A review of the first weekend of “Berg and His World” at Bard College, August 13—15:
Berg and Vienna
Review by Larry Wallach
The theme of Bard’s retrospective “Berg and His World” was clearly stated and
restated: Berg needs to be liberated from the so-called “Second Viennese School” and
seen in a wider context of Vienna and beyond. Too long has he been seen primarily as
a student of Schoenberg along with Webern; this perspective masks his individuality as
well as his stature, which, if anything, is as great or greater than that of his beloved “master.” The gauntlet was laid down right away by Leon Botstein, who gave the first
pre-concert talk: Berg gives us the best of both worlds, the expressive, content-oriented approach to composition as communication, and the formally strict, self-contained structural world of the music for its own sake.
Implication no. 1: Schoenberg and Webern over-emphasize the latter at the
expense of the former. Implication no. 2: other composers and artists than Schoenberg
had powerful influences on Berg’s urge to compose expressively (read “romantically”).
Implication no. 3: Berg was as much a romantic as a modernist. Result: Berg became
by far the most popular (hence, successful) composer of the three.
The musical offerings put forth to illustrate this thesis (or are there more than one?)

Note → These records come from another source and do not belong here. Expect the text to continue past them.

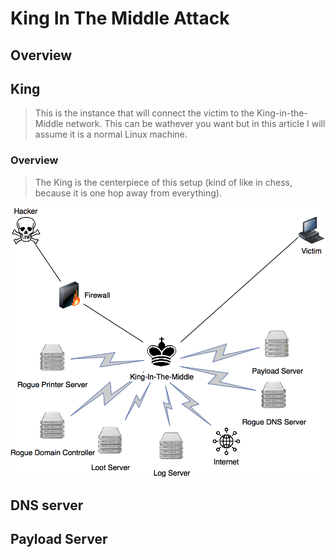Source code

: # King In The Middle Attack

## Overview

## King

> This is the instance that will connect the victim to the King-in-the-Middle network. This can be wathever you want but in this article I will assume it is a normal Linux machine.

### Overview

> The King is the centerpiece of this setup \(kind of like in chess, because it is one hop away from everything\).

![King in the middle Network](../.gitbook/assets/king-in-the-middle.png)

## DNS server

## Payload Server

## 

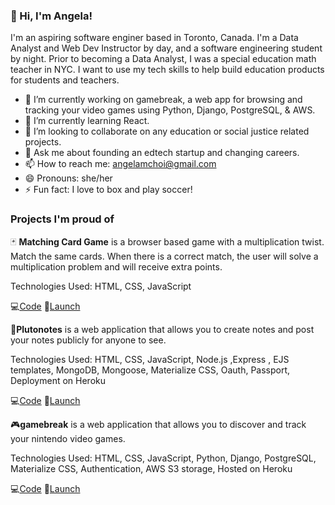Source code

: ### 👋 Hi, I'm Angela! 
I'm an aspiring software enginer based in Toronto, Canada. I'm a Data Analyst and Web Dev Instructor by day, and a software engineering student by night. Prior to becoming a Data Analyst, I was a special education math teacher in NYC. I want to use my tech skills to help build education products for students and teachers.


- 🔭 I’m currently working on gamebreak, a web app for browsing and tracking your video games using Python, Django, PostgreSQL, & AWS. 
- 🌱 I’m currently learning React.
- 👯 I’m looking to collaborate on any education or social justice related projects.
- 💬 Ask me about founding an edtech startup and changing careers.
- 📫 How to reach me: angelamchoi@gmail.com
- 😄 Pronouns: she/her
- ⚡ Fun fact: I love to box and play soccer!

### Projects I'm proud of
🃏 **Matching Card Game** is a browser based game with a multiplication twist. Match the same cards. When there is a correct match, the user will solve a multiplication problem and will receive extra points. 

Technologies Used: HTML, CSS, JavaScript

💻[Code](https://github.com/angelamchoi/card-game)  🔗[Launch](https://angelamchoi.github.io/card-game/)

📝**Plutonotes** is a web application that allows you to create notes and post your notes publicly for anyone to see. 

Technologies Used: HTML, CSS, JavaScript, Node.js ,Express , EJS templates, MongoDB, Mongoose, Materialize CSS, Oauth, Passport, Deployment on Heroku

💻[Code](https://github.com/angelamchoi/plutonotes)  🔗[Launch](https://plutonotes.herokuapp.com/)

🎮**gamebreak** is a web application that allows you to discover and track your nintendo video games.

Technologies Used:  HTML, CSS, JavaScript, Python, Django, PostgreSQL, Materialize CSS, Authentication, AWS S3 storage, Hosted on Heroku

💻[Code](https://github.com/angelamchoi/gamebreak)  🔗[Launch](https://gamebreakk.herokuapp.com/)


<!--
**angelamchoi/angelamchoi** is a ✨ _special_ ✨ repository because its `README.md` (this file) appears on your GitHub profile.


-->
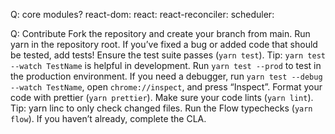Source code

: 
Q: core modules?
react-dom: 
react: 
react-reconciler: 
scheduler: 

Q: Contribute
Fork the repository and create your branch from main.
Run yarn in the repository root.
If you’ve fixed a bug or added code that should be tested, add tests!
Ensure the test suite passes (`yarn test`). Tip: `yarn test --watch TestName` is helpful in development.
Run `yarn test --prod` to test in the production environment.
If you need a debugger, run `yarn test --debug --watch TestName`, open `chrome://inspect`, and press “Inspect”.
Format your code with prettier (`yarn prettier`).
Make sure your code lints (`yarn lint`). Tip: yarn linc to only check changed files.
Run the Flow typechecks (`yarn flow`).
If you haven’t already, complete the CLA.


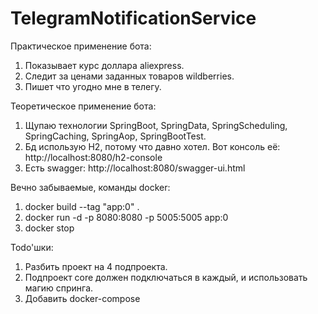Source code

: # TelegramNotificationService

Практическое применение бота:
1. Показывает курс доллара aliexpress.
2. Следит за ценами заданных товаров wildberries.
3. Пишет что угодно мне в телегу.

Теоретическое применение бота:
1. Щупаю технологии SpringBoot, SpringData, SpringScheduling, SpringCaching, SpringAop, SpringBootTest.
2. Бд использую H2, потому что давно хотел. Вот консоль её: http://localhost:8080/h2-console
3. Есть swagger: http://localhost:8080/swagger-ui.html

Вечно забываемые, команды docker:
1. docker build --tag "app:0" .
2. docker run -d -p 8080:8080 -p 5005:5005 app:0
3. docker stop

Todo'шки:
1. Разбить проект на 4 подпроекта. 
2. Подпроект core должен подключаться в каждый, и использовать магию спринга.
3. Добавить docker-compose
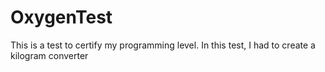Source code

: # OxygenTest  
This is a test to certify my programming level. In this test, I had to create a kilogram converter                                                                                                    
       
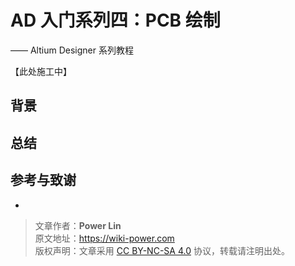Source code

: # AD 入门系列四：PCB 绘制

—— Altium Designer 系列教程

【此处施工中】

## 背景

## 总结

## 参考与致谢

- []()

> 文章作者：**Power Lin**  
> 原文地址：<https://wiki-power.com>  
> 版权声明：文章采用 [CC BY-NC-SA 4.0](https://creativecommons.org/licenses/by/4.0/deed.zh) 协议，转载请注明出处。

were so lavish, and for the most part so convincingly performed, that it seems churlish
to beg to differ, or to at least keep an open mind about the more traditional view of Berg
as someone whose development utterly hinged on his relationship with Schoenberg for a significant period of time, and whose continuing relationship remained an important (not to say crucial) force field within which he worked. (This position will be referred to henceforth in this writing as the contrarian one.) And in fairness, there were some wonderful Schoenberg performances to remind us of that composer’s virtues: songs from the Georgelieder, the little piano pieces op. 19, and the powerful Chamber Symphony no. 1. No weak links here; but also, no
twelve-tone works. Lecturers and panelists repeatedly underscored the fact that even though Berg used twelve-tone-rows, his approach was very different from Schoenberg’s. And so were the audible results.